En effet, selon Jean-Pierre Nadir “les territoires se réinventent autour de nombreuses initiatives : préservation de l’environnement, définition de cahiers des charges architecturaux, mise en place de mobilités douces, valorisation des produits du terroir, aides aux filières traditionnelles, et surtout développement sans modération de toutes formes d’animations, englobant les outils de digitalisation. Toutes ces actions positives permettent de revaloriser l’ensemble des composantes locales en redonnant le goût de l’authenticité et en favorisant les initiatives des acteurs locaux. Ces derniers œuvrent effectivement chaque jour à bonifier leur région et attendent juste des pouvoirs locaux qu’ils accompagnent leurs créations, leurs animations. De fait, pour réenchanter nos régions, il suffit de surfer sur toutes les mobilisations qui sont autant de bonnes intentions, et dont les bénéfices profitent au final à toutes les populations, quel que soient leurs horizons.”

Alors que le tourisme reste un puissant moteur de notoriété et d’attractivité pour l’ensemble des territoires, les acteurs publics et privés doivent se mobiliser pour permettre à ce secteur essentiel de l’économie française de rebondir et se reconstruire y compris sur le long terme. C’est notamment vrai pour les Offices de Tourisme, qui permettent de repenser l’offre locale et de gérer les flux des touristes tout au long de l’année. La crise du Covid a bien évidemment affecté ces structures, mais beaucoup ont utilisé leur temps de fermeture pour réorganiser leurs missions et s’adapter d’une part au nouveau contexte économique post-pandémique mais aussi aux nouvelles tendances recherchées par les touristes. Tel fut le cas pour l’Office de Tourisme des Cévennes par exemple qui a su faire preuve d’habileté pour relancer sa destination en écoutant les acteurs locaux et en faisant évoluer les codes de l’accueil classique en présentiel. Les Offices de Tourisme redoublent à nouveau de créativité et d’efforts dans leur offre pour réussir la saison estivale 2022 qui marque le retour de la clientèle internationale dans l’hexagone.

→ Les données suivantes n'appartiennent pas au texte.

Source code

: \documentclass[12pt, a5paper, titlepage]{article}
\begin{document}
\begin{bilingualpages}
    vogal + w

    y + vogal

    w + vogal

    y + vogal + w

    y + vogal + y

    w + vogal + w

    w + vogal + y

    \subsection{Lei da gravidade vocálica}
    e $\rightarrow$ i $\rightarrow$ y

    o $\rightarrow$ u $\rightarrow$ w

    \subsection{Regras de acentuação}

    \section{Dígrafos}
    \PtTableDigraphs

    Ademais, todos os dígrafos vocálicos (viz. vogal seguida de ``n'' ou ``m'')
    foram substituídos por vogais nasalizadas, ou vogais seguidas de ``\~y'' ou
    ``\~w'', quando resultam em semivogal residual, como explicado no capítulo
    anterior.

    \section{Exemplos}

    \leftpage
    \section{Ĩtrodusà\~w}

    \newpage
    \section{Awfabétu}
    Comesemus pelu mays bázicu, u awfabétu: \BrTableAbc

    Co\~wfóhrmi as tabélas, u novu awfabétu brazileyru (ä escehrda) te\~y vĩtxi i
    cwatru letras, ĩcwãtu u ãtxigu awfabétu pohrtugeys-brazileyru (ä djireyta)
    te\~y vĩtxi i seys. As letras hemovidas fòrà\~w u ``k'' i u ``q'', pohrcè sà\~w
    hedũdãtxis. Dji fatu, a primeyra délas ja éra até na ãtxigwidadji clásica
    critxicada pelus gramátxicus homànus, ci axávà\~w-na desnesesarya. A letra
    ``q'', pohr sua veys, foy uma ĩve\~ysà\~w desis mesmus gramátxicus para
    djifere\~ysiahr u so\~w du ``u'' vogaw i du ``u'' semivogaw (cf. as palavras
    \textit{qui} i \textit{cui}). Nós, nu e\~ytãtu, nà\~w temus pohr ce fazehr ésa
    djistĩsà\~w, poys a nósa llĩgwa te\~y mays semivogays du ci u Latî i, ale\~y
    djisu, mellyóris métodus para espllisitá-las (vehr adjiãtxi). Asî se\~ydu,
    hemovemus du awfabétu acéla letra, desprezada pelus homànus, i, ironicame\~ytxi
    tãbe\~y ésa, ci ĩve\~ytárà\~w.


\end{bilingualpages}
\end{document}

Il est crucial qu’une nouvelle relation de confiance avec ces structures de terrain se crée afin de faire émerger une consommation intelligente des activités touristiques dans les départements et de parvenir à un objectif partagé : valoriser tous les territoires du pays.

Pour lutter contre les conséquences destructrices du tourisme de masse et revenir à un modèle durable, nous appelons les pouvoirs publics et les acteurs privés à repenser main dans la main l’avenir de ce secteur essentiel à notre pays par la prise en compte des enjeux environnementaux et par le renforcement de l’attractivité de l’ensemble des nos régions grâce à des investissements ciblés. En effet, avant la pandémie, plus de 50 000 places de campings avaient déjà été détruites en près de 20 ans, particulièrement dans les petits campings municipaux. Pourtant c’est l’effet inverse que nos régions doivent connaître, avec la construction et l’entretien d’infrastructures adaptées à l’accueil de vacanciers qui sont à la recherche d’espaces adéquats au « slow tourisme ».

Si des efforts ont été initiés par le gouvernement après la pandémie sur ces chantiers, nous pouvons autant que nous devons les mener à bien pour nous adapter aux évolutions des modes de vacances et pour que la France demeure une destination touristique de référence.